Official: GM buys 7% stake in PSA Peugeot Citroën, creates global platform-sharing alliance

General Motors has finally made a move to help its ailing European operations by tying its fortunes on the continent with those of PSA Peugeot Citroën. The two automakers have agreed to a new global alliance in which GM will buy a seven-percent stake in PSA, thereby making it the European automaker’s second largest shareholder behind the Peugeot family itself. The shares won’t give GM any governance rights over PSA, and the two companies will remain competitors in Europe.
What the alliance will give each company is the ability to share vehicle platforms, components and modules, as well as stronger purchasing power for sourcing components, raw materials and other goods and services. They’re combined annual purchasing volume together will be approximately $125 billion. The vehicle platforms most likely to be shared will be small and midsize passenger cars, MPVs and crossovers, with the first one arriving by 2016.
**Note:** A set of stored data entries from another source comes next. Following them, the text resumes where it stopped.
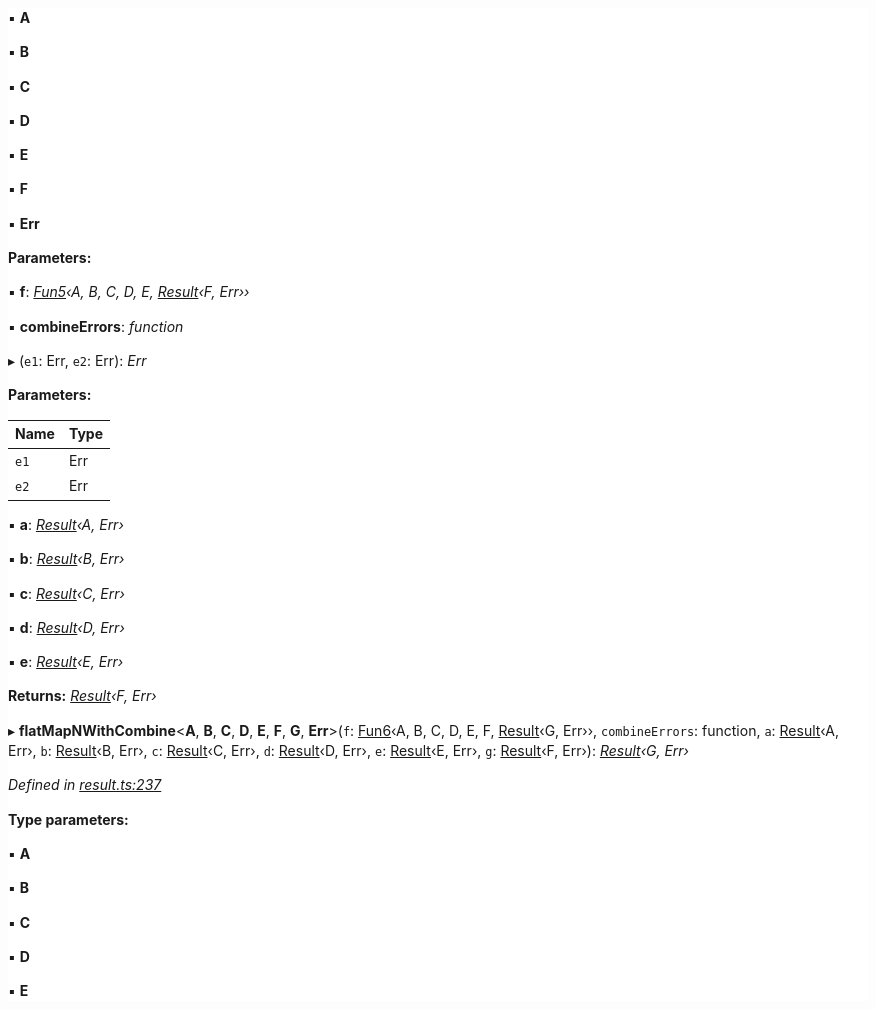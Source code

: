 ▪ **A**

▪ **B**

▪ **C**

▪ **D**

▪ **E**

▪ **F**

▪ **Err**

**Parameters:**

▪ **f**: *[Fun5](_types_functions_.md#fun5)‹A, B, C, D, E, [Result](_result_.md#result)‹F, Err››*

▪ **combineErrors**: *function*

▸ (`e1`: Err, `e2`: Err): *Err*

**Parameters:**

Name | Type |
------ | ------ |
`e1` | Err |
`e2` | Err |

▪ **a**: *[Result](_result_.md#result)‹A, Err›*

▪ **b**: *[Result](_result_.md#result)‹B, Err›*

▪ **c**: *[Result](_result_.md#result)‹C, Err›*

▪ **d**: *[Result](_result_.md#result)‹D, Err›*

▪ **e**: *[Result](_result_.md#result)‹E, Err›*

**Returns:** *[Result](_result_.md#result)‹F, Err›*

▸ **flatMapNWithCombine**<**A**, **B**, **C**, **D**, **E**, **F**, **G**, **Err**>(`f`: [Fun6](_types_functions_.md#fun6)‹A, B, C, D, E, F, [Result](_result_.md#result)‹G, Err››, `combineErrors`: function, `a`: [Result](_result_.md#result)‹A, Err›, `b`: [Result](_result_.md#result)‹B, Err›, `c`: [Result](_result_.md#result)‹C, Err›, `d`: [Result](_result_.md#result)‹D, Err›, `e`: [Result](_result_.md#result)‹E, Err›, `g`: [Result](_result_.md#result)‹F, Err›): *[Result](_result_.md#result)‹G, Err›*

*Defined in [result.ts:237](https://github.com/fponticelli/tempo/blob/master/std/src/result.ts#L237)*

**Type parameters:**

▪ **A**

▪ **B**

▪ **C**

▪ **D**

▪ **E**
GM says that synergies resulting from the alliance will save approximately $2 billion annually within about five years, though critics argue the alliance doesn’t address the main problem plaguing automakers in Europe: overcapacity. While the alliance does give a shot in the arm to both Opel, GM’s European subsidiary, and Peugeot, analysts and investors alike still believe that plant closings and consolidations are the remedy required for Europe’s struggling automakers. Full details in the press blast .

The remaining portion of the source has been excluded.